> RECORD EXTRACTS
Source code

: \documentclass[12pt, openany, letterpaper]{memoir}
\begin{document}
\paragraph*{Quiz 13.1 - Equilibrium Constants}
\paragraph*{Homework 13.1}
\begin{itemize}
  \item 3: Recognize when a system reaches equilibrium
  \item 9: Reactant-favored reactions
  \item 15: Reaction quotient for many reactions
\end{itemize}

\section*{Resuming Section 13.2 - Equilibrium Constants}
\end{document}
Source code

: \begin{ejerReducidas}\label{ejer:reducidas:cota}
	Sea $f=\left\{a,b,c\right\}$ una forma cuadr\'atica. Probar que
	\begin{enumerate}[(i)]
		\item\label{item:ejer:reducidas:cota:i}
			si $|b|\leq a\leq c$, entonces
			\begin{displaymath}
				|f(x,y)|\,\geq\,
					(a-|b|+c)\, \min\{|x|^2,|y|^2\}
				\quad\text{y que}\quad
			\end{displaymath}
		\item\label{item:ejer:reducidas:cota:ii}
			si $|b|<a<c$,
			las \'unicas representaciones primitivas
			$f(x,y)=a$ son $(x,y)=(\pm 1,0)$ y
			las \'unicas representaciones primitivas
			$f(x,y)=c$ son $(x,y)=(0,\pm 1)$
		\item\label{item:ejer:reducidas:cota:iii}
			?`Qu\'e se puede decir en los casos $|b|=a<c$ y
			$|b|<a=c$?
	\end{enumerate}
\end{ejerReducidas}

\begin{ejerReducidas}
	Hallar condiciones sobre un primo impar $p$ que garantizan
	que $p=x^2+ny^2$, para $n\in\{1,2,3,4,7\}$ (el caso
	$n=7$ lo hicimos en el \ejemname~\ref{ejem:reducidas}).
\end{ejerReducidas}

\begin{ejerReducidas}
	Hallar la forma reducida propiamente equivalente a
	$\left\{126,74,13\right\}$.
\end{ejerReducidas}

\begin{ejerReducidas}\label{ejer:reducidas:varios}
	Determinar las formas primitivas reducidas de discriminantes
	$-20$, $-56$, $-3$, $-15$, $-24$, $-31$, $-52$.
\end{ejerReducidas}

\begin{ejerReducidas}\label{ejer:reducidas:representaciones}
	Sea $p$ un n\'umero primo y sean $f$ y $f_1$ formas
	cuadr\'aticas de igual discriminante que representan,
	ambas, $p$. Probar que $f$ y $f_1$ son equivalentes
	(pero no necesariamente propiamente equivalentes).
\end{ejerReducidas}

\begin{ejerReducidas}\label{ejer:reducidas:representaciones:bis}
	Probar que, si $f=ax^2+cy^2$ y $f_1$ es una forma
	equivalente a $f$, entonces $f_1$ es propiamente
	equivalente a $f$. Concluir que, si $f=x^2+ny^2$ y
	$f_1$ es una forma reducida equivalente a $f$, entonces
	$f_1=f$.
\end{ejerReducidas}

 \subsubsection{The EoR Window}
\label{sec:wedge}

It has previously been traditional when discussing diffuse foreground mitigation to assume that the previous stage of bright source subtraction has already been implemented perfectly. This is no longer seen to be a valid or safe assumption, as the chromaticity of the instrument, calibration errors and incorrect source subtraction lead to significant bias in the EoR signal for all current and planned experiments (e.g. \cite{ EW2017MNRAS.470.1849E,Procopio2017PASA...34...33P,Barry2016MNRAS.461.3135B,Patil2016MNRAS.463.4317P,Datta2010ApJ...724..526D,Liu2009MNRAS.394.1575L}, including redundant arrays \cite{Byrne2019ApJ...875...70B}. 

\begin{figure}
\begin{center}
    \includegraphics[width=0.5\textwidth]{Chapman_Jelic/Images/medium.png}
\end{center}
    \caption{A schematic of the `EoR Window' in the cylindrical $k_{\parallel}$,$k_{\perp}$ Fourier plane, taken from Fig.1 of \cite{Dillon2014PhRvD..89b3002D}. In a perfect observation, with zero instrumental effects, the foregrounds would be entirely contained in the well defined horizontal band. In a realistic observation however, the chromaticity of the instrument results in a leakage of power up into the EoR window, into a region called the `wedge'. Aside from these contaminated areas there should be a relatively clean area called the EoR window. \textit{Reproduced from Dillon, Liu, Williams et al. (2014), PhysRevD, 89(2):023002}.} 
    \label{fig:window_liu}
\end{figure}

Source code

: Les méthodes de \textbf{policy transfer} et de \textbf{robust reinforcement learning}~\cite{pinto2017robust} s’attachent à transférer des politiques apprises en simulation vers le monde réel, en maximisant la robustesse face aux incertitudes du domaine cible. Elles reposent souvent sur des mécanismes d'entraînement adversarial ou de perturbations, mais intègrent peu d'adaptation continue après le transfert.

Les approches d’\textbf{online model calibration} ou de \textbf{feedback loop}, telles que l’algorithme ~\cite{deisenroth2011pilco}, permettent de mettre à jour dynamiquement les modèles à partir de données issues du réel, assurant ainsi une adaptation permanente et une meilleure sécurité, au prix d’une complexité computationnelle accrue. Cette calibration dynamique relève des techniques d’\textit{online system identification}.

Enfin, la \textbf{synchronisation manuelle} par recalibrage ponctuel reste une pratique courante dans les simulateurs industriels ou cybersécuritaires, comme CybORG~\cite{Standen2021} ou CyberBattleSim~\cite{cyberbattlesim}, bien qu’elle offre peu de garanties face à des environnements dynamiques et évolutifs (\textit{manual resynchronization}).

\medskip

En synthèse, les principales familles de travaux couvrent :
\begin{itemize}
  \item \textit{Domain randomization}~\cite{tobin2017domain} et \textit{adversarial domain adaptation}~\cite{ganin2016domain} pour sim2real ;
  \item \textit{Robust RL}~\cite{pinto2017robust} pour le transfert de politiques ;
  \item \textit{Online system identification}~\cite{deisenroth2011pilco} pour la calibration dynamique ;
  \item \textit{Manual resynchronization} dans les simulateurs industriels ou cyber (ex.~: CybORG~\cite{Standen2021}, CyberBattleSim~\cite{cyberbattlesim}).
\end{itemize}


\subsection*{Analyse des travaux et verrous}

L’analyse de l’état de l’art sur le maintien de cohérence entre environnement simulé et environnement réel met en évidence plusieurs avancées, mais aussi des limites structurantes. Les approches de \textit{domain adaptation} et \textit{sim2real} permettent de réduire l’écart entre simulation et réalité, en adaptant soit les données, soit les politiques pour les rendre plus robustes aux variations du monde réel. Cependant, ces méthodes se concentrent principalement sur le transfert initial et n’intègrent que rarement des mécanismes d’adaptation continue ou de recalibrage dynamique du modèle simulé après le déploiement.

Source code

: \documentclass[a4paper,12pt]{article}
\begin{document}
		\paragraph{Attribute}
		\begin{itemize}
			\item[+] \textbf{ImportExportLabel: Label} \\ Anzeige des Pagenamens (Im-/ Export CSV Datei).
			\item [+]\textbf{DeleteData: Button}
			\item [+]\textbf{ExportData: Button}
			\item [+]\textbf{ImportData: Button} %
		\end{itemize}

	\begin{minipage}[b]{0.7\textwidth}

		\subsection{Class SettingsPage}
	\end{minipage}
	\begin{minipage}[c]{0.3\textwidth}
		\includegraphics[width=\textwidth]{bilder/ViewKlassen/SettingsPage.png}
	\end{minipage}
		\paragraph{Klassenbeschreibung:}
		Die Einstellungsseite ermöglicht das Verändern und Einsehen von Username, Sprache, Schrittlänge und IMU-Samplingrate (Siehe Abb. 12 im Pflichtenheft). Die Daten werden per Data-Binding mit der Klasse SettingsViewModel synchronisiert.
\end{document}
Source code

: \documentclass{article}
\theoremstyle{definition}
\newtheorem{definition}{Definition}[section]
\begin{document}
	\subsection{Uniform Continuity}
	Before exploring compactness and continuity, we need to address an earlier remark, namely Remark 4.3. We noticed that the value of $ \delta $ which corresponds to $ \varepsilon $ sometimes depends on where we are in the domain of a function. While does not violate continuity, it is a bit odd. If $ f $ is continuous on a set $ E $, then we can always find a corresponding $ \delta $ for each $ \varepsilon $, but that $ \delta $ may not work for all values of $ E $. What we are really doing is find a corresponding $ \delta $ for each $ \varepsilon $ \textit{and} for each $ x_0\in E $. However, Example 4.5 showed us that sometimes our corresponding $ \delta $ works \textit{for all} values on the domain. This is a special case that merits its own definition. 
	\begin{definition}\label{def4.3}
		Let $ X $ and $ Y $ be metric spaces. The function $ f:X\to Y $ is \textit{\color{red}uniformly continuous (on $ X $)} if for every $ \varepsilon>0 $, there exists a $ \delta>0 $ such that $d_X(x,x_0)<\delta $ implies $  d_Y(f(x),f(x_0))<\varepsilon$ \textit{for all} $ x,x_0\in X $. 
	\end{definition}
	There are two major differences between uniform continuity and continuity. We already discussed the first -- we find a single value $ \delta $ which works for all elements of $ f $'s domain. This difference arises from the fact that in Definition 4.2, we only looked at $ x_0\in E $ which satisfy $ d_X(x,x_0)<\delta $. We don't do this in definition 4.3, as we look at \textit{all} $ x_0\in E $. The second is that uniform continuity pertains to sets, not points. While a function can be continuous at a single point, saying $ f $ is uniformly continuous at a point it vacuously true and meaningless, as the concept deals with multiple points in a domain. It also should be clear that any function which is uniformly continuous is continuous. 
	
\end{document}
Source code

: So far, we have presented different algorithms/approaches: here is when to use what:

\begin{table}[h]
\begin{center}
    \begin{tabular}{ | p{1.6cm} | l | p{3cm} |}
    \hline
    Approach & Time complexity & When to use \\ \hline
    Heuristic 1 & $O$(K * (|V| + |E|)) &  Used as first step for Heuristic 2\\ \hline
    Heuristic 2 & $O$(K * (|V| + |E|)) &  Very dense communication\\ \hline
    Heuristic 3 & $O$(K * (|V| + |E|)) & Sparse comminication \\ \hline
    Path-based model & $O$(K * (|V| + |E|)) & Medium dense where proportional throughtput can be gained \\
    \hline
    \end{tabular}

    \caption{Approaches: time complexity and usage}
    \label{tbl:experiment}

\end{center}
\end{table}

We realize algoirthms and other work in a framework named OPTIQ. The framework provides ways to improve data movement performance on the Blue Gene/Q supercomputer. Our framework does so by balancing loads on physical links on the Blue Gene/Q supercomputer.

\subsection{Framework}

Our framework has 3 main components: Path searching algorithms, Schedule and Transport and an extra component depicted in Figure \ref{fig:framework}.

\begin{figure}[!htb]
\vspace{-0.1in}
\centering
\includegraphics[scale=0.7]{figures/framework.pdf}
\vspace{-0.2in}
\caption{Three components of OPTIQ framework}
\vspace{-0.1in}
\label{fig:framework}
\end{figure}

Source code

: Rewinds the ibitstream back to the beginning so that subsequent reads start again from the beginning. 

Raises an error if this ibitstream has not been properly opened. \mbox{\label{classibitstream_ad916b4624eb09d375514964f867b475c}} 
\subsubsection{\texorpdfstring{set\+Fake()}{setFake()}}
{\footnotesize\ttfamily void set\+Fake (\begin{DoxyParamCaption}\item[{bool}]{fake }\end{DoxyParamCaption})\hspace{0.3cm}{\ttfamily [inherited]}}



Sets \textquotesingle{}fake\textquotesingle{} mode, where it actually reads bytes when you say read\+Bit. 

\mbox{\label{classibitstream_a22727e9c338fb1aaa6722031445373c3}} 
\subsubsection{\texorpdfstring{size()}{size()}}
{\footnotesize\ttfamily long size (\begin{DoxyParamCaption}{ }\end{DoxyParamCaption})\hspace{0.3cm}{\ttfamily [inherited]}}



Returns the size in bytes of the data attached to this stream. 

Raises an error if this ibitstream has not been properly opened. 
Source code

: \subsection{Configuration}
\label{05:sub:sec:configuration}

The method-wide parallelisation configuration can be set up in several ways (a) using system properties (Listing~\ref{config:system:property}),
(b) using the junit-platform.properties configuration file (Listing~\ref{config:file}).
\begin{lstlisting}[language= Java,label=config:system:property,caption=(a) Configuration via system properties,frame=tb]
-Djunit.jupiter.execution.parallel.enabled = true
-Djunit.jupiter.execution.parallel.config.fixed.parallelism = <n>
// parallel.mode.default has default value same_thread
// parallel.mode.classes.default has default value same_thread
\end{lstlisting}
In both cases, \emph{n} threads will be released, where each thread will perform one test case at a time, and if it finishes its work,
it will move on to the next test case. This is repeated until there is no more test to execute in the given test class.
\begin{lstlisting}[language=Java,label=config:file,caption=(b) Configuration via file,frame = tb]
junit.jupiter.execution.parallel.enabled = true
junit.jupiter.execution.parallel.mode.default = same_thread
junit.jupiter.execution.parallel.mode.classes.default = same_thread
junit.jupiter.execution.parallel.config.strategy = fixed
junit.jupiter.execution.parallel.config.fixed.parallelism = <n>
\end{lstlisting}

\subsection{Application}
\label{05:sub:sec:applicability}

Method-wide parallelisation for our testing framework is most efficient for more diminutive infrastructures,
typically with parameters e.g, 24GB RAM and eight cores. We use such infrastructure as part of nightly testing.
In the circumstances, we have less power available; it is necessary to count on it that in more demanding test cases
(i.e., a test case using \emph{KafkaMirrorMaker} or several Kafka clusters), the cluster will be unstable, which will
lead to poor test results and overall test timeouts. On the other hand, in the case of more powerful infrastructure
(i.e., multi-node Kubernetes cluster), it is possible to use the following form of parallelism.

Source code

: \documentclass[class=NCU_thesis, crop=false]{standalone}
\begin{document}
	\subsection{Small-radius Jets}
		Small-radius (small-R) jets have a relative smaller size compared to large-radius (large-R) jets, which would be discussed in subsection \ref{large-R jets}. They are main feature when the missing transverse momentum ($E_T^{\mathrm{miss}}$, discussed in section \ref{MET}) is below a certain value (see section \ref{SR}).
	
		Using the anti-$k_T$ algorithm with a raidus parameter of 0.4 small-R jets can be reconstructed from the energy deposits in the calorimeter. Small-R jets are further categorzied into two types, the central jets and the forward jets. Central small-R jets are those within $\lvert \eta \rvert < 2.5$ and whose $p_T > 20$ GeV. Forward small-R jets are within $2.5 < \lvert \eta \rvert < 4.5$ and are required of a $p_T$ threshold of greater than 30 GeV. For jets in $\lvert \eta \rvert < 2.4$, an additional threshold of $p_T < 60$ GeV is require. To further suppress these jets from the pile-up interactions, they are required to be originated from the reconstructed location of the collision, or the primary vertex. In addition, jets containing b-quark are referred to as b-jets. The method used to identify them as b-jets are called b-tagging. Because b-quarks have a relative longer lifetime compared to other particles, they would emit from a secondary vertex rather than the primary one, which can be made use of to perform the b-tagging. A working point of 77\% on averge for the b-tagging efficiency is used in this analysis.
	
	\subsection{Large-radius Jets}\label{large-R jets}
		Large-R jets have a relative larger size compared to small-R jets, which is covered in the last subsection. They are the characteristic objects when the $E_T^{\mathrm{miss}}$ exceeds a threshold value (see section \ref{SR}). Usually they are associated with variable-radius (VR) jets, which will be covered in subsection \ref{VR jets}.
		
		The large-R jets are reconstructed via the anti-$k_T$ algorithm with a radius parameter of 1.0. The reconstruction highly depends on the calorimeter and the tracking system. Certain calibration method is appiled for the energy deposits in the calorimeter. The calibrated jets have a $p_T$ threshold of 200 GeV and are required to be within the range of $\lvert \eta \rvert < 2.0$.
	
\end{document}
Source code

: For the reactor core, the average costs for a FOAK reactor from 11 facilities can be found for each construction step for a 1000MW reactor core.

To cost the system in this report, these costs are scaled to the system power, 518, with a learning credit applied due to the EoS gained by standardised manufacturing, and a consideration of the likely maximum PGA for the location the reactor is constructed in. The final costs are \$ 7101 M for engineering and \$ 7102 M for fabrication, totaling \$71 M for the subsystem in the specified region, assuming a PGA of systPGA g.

> PROMPT
Everything from the line with "junit.jupiter.execution.parallel.config.strategy = fixed" through the line with "In the circumstances, we" in the listing above must be retyped exactly, with nothing added.

> WRITTEN RESPONSE
junit.jupiter.execution.parallel.config.strategy = fixed
junit.jupiter.execution.parallel.config.fixed.parallelism = <n>
\end{lstlisting}

\subsection{Application}
\label{05:sub:sec:applicability}

Method-wide parallelisation for our testing framework is most efficient for more diminutive infrastructures,
typically with parameters e.g, 24GB RAM and eight cores. We use such infrastructure as part of nightly testing.
In the circumstances, we have less power available; it is necessary to count on it that in more demanding test cases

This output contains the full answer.